In one of the cases, a 25-year-old alleged victim claims that he was sexually abused eight years ago at the Immaculate Conception Church in Albuquerque.
John Doe 124 was permitted to perform community service on the Immaculate Conception church premises when he was 17. His family approved of him being sent to Immaculate Conception Parish by the Nex Mexico state probation system.
Once there, he was to do, “-community service, trusting that the defendants could keep Plaintiff safe from harm caused by sexual predation.”
However, the lawsuit accuses the parish and the Jesuits for letting the Rev. J.Patrick Hough “have unsupervised access to the (boy) through his status as staff and priest.”
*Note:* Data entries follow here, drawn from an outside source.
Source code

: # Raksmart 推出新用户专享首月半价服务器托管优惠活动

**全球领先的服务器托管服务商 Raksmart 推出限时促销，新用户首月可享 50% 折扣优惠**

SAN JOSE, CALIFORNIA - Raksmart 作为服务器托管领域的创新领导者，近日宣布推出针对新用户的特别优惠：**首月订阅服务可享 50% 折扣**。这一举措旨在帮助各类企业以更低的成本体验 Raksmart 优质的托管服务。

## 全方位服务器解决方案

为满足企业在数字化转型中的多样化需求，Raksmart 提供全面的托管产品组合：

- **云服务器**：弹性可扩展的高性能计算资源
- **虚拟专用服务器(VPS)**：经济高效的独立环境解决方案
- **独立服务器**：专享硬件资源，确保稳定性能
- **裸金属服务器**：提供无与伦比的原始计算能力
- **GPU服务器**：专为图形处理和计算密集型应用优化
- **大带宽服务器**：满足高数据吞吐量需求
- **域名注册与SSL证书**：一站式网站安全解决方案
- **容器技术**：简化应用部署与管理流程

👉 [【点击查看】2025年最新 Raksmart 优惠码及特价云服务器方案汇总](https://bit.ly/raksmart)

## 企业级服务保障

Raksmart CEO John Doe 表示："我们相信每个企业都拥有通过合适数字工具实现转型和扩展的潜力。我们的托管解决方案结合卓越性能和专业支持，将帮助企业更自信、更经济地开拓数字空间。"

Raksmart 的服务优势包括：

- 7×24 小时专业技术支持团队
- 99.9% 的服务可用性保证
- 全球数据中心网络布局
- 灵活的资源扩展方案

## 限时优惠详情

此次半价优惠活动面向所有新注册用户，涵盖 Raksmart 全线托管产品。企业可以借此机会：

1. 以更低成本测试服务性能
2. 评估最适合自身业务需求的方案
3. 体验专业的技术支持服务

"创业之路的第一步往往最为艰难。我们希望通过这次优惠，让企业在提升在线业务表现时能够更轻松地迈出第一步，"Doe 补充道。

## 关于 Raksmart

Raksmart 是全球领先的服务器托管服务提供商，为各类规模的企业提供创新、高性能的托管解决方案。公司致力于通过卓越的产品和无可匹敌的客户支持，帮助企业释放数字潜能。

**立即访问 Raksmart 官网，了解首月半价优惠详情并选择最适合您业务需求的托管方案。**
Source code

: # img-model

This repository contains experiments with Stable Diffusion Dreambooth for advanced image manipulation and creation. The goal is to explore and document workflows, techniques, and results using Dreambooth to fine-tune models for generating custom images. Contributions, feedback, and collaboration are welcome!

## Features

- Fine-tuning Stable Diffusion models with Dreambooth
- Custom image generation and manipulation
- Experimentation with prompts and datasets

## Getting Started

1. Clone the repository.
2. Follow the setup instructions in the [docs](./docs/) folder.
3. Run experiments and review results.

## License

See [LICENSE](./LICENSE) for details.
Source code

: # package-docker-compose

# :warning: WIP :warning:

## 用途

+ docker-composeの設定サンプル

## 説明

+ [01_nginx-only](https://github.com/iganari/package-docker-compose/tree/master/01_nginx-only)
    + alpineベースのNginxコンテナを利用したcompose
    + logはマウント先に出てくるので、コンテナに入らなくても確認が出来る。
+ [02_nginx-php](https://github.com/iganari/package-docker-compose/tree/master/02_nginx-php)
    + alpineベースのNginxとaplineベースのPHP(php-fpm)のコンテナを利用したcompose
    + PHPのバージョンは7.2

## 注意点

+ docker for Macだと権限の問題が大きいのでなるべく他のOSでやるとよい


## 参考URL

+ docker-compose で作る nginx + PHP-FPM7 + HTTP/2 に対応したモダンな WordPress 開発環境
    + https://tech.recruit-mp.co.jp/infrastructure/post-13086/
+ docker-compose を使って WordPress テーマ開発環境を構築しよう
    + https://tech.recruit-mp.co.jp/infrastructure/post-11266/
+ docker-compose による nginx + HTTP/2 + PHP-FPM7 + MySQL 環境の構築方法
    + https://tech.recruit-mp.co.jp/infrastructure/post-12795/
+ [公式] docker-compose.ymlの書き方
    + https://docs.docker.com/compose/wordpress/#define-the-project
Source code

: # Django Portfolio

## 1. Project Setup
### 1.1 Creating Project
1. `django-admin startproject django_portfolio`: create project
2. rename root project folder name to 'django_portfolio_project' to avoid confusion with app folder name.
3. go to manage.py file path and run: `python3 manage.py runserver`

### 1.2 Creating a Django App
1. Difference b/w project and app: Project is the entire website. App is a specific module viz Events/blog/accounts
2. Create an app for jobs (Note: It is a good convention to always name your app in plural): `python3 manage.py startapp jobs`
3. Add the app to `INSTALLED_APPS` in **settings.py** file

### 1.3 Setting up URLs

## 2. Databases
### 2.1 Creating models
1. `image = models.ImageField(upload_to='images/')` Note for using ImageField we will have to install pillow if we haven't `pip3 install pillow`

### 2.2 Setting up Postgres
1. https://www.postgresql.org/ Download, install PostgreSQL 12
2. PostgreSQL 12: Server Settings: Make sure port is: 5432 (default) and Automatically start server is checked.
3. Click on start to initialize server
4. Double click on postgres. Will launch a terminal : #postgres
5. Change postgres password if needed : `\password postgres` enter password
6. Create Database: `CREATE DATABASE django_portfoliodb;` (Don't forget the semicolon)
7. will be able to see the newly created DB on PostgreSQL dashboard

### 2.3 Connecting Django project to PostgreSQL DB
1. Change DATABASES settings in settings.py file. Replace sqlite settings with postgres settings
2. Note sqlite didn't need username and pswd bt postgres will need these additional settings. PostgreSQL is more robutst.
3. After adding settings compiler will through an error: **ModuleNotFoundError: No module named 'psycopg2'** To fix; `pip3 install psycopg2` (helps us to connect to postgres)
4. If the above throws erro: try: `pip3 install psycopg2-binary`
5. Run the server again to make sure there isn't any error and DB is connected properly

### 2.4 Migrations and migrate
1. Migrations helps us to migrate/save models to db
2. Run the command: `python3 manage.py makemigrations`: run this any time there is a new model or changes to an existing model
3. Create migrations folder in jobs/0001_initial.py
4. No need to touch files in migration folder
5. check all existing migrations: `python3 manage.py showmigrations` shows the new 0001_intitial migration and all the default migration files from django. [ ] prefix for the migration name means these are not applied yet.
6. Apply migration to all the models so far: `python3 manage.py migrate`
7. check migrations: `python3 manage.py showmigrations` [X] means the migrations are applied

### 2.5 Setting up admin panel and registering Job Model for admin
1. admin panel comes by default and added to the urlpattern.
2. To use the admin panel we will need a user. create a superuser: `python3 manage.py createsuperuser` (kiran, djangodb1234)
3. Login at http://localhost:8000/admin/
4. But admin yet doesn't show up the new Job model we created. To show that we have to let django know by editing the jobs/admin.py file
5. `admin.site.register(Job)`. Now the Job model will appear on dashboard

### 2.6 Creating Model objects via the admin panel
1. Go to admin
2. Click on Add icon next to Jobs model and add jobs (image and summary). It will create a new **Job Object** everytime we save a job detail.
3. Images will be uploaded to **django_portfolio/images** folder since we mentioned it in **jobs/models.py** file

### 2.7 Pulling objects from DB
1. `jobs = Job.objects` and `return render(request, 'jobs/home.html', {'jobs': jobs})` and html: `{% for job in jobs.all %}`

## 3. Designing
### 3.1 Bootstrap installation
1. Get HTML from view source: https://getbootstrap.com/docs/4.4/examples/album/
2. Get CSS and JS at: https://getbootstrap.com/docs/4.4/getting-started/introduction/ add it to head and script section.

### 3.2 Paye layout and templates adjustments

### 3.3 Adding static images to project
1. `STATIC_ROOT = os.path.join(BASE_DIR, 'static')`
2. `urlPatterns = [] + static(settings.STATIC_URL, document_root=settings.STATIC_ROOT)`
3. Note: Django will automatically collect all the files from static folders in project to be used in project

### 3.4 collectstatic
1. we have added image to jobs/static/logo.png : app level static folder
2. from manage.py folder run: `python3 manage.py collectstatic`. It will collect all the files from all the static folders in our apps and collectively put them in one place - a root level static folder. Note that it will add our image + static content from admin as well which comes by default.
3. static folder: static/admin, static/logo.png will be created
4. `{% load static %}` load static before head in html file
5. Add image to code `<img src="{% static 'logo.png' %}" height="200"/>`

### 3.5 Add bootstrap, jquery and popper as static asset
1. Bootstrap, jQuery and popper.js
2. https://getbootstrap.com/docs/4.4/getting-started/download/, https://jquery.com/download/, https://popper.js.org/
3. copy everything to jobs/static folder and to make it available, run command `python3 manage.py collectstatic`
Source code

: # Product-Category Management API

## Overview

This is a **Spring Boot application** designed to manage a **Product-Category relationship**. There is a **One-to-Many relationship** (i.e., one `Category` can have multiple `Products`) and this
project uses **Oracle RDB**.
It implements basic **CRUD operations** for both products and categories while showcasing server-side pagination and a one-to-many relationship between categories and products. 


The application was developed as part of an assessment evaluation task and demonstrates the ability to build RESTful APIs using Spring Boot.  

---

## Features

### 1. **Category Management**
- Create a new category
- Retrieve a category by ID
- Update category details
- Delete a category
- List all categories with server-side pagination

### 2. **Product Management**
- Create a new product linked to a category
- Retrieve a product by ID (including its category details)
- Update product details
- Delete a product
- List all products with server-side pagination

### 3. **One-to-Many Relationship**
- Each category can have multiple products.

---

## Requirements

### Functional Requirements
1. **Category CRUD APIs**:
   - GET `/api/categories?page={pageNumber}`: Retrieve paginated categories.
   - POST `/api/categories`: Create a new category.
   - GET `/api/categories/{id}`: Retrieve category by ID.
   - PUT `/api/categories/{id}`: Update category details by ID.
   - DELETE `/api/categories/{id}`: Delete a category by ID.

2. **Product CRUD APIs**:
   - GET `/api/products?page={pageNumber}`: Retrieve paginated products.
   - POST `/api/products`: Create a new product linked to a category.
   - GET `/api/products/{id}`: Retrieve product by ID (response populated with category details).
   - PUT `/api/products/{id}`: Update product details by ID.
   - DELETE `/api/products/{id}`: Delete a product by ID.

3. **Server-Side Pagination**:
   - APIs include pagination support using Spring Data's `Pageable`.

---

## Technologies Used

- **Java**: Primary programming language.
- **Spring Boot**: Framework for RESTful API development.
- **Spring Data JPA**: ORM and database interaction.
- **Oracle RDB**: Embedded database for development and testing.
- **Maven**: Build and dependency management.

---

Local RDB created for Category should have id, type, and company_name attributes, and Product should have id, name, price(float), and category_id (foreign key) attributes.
The lawsuit claims that the Jesuits and the parish knew Hough was professionally interested in teenage boys and knew that the priest had “gone to the juvenile detention facility to volunteer his ‘assistance’ in the cases of teenage boys like Plaintiff.” The lawsuit suggests that the priest’s “professional” interest in the boys was inappropriate and nefarious in intent.
In the second lawsuit, a woman alleges she was molested by two Jesuit priests from Immaculate Conception Church beginning in 1968. She says that both priests sometimes abused her at the same time and forced her to drink large amounts of alcohol beforehand.
Attorney Brad Hall said that clergy abuse cases are continuing to surface involving priests in religious orders.
“The community at large should know that the priest abuse crisis in our state is not over,” he said.
“Our John Doe is the youngest plaintiff we’ve had,” Hall added. “He’s still a young man.”
According to social scientists, victims of clergy sexual abuse may take several decades to come forward.
The Lawsuit filed by Jane Doe P. claims that she went to an elementary school next to the church at Copper and Sixth. She says that the priests sometimes summoned her from school or pulled her aside during various breaks to “bring her to secluded areas of the parish where they would sexually abuse her.”
The suit also claims that the priests took the girl to a mountain cabin and sexually assaulted her.
“Upon information and belief, this cabin in the mountains was owned by (the Jesuits and/or the parish),” the lawsuit says.